MUMBAI After pumping billions of dollars into Indian Internet start-ups in the last 24 months, global investors are cutting that flood back to a trickle as dreams of huge online sales are clouded by soaring valuations and still-distant profits.
Even as Prime Minister Narendra Modi lines up a four-year, $1.5 billion government fund to help startups create jobs, entrepreneurs fear that may prove a drop in the ocean. Venture capitalists have already tightened purse strings as ripples from China's economic slowdown lap around the world.
According to a new report by CB Insights and KPMG, venture capital investments in India's start-ups nearly halved to $1.5 billion in fourth-quarter 2015 from July-September. Faltering start-ups could mean India missing out on huge potential: Bank of America Merrill Lynch has forecast Indian e-commerce will surge to $220 billion by 2025 from about $11 billion last year.
"While the first phase of funding was about investing in big markets...now investors want to look at how entrepreneurs manage their business and compete while investing," said Niren Shah, India head of Norwest Venture Partners, said.
Modi's plan for newly launched companies includes tax breaks on their first three years of profits, as well as their investors.
But most of India's tech startups make losses, not profits. They follow a discount-driven business model aimed at generating revenue from customers that buy and sell goods and services, touting growth in 'gross merchandise value' on their platforms as a metric to attract funding.
Two of the country's best known e-commerce retailers - Flipkart and Snapdeal - have attracted big-name backers like Accel Partners, Singapore state investor Temasek Holdings and Japan's SoftBank Group Corp, enthused by growth potential in a country where only 252 million of a population of 1.3 billion people have Internet access.
Yet the pair have notched up huge losses as they compete for increasing sales through deep discounts, according to banking and industry sources. Flipkart and Snapdeal did not immediately respond to Reuters' emails seeking comment.
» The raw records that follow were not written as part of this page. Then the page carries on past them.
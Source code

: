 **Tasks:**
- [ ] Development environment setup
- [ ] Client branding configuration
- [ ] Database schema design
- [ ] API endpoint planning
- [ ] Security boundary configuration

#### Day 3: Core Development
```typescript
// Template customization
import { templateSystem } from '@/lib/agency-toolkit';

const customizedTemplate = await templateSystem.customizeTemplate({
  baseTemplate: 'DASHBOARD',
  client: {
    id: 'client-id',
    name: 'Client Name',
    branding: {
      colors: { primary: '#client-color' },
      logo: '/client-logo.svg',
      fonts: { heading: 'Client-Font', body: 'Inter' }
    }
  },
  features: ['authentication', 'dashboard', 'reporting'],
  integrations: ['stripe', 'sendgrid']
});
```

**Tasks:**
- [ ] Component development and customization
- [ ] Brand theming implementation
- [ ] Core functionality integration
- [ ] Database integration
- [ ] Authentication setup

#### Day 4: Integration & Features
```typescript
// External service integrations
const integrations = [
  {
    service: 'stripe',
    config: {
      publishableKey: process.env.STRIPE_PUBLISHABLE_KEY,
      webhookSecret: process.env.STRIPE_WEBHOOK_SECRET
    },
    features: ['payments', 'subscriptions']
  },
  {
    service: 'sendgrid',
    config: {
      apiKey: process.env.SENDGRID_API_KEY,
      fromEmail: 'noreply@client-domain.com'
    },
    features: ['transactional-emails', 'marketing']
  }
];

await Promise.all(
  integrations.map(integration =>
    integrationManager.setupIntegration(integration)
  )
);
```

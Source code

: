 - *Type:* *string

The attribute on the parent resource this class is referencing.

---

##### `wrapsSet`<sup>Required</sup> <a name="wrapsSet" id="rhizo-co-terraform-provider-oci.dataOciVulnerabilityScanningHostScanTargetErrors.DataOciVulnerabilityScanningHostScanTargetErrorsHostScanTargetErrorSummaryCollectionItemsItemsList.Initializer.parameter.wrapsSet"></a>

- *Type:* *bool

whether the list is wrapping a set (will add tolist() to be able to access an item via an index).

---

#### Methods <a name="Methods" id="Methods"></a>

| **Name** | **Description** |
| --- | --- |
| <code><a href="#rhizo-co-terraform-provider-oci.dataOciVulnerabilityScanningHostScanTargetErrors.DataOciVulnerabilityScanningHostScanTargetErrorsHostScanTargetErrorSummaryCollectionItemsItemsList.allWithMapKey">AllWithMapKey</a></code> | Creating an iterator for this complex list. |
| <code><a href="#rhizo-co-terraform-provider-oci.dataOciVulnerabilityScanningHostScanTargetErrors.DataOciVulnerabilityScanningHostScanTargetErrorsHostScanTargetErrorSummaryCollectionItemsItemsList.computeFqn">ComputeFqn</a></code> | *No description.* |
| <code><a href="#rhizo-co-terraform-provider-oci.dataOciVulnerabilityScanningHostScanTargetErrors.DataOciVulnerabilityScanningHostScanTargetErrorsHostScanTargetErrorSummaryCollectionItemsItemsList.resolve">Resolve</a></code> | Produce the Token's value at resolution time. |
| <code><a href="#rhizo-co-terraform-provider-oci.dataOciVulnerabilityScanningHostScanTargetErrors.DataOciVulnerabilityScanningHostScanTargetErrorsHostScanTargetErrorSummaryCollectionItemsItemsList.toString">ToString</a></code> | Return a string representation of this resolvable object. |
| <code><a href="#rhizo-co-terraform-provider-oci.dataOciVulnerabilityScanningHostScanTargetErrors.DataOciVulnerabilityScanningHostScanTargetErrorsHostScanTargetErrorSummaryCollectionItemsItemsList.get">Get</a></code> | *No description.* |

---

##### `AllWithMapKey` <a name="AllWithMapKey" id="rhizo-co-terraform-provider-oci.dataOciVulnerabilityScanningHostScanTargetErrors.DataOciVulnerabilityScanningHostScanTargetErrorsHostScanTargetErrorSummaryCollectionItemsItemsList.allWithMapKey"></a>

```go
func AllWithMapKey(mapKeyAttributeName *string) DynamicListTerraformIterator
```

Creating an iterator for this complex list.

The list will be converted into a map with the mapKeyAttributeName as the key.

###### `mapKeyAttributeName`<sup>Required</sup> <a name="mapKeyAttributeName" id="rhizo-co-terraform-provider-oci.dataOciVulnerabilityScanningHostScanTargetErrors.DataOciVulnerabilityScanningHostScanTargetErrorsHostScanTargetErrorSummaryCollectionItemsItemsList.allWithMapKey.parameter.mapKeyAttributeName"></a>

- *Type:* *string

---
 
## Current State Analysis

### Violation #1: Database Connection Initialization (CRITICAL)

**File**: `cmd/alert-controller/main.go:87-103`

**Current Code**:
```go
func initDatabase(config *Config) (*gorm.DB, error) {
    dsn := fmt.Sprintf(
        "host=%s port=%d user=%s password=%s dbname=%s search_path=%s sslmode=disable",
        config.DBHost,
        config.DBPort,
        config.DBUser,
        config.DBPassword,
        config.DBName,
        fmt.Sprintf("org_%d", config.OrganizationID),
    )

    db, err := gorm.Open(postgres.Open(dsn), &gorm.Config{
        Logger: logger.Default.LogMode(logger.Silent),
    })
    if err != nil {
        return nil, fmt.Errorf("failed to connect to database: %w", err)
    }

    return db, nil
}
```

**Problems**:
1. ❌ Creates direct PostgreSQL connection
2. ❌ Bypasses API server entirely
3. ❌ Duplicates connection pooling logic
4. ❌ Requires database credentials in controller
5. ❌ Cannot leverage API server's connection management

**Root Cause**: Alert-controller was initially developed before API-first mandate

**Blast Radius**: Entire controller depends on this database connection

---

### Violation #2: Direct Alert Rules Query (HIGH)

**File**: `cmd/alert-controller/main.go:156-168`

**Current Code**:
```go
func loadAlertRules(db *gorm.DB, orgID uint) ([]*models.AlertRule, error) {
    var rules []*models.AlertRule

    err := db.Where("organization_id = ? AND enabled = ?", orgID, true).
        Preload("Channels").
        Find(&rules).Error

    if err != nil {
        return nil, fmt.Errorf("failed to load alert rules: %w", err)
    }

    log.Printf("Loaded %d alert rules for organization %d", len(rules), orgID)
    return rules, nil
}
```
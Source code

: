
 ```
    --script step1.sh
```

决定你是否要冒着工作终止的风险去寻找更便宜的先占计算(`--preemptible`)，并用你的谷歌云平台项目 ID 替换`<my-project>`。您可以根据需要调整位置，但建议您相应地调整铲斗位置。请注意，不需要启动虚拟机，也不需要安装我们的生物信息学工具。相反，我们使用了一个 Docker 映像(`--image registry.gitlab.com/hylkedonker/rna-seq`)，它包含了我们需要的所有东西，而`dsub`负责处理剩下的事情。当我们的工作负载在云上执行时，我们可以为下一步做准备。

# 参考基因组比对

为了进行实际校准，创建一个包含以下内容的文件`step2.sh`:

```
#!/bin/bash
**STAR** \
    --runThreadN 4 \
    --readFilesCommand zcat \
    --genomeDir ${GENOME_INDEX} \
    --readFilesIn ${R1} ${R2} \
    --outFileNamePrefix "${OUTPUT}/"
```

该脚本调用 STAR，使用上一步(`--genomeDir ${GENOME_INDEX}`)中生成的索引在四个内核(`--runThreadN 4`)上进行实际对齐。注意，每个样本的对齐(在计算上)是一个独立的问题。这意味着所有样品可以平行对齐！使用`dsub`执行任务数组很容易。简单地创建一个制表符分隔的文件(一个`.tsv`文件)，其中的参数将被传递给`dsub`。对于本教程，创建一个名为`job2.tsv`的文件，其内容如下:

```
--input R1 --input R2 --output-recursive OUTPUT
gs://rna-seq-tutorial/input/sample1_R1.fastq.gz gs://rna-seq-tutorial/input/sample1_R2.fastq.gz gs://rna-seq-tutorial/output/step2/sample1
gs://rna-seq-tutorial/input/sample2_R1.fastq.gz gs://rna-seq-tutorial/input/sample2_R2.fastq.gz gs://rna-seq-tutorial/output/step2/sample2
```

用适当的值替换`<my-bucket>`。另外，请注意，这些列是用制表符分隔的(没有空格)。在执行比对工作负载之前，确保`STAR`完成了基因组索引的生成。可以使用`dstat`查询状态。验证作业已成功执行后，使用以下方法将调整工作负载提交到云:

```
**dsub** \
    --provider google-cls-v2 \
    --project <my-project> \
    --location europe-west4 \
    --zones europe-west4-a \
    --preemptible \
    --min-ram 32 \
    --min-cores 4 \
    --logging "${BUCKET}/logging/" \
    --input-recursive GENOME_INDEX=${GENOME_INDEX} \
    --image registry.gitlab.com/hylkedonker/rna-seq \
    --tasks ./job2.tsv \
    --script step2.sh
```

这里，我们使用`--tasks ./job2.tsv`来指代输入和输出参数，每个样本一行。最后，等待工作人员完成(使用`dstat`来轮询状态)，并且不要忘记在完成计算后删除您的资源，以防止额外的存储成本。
"In the last few years, people were looking at gross merchandise value (when considering investment)," said Radhika Aggarwal, co-founder and chief business officer of online marketplace Shopclues.com. "I think that changed very quickly in the second half of last year."
Shopclues.com raised funds last week from investors including Singapore sovereign wealth fund GIC and Tiger Global that valued the firm at more than $1.1 billion - helped by detailing plans to hit profitability by the first half of next year, Aggarwal said.
In early warning signs for the country's start-up industry, firms from food delivery companies TinyOwl and Foodpanda to SoftBank-backed property firm Housing.com have either cut jobs or shrunk their services. At TinyOwl, last November around 20 employees even held their boss hostage for two days after it announced job cuts.
"We are in the middle of this funding winter and global issues such as a slowdown in China could likely have a bigger impact this year," said Vijay Shekhar Sharma, founder of mobile wallet Paytm, backed by Alibaba Group Holding Ltd.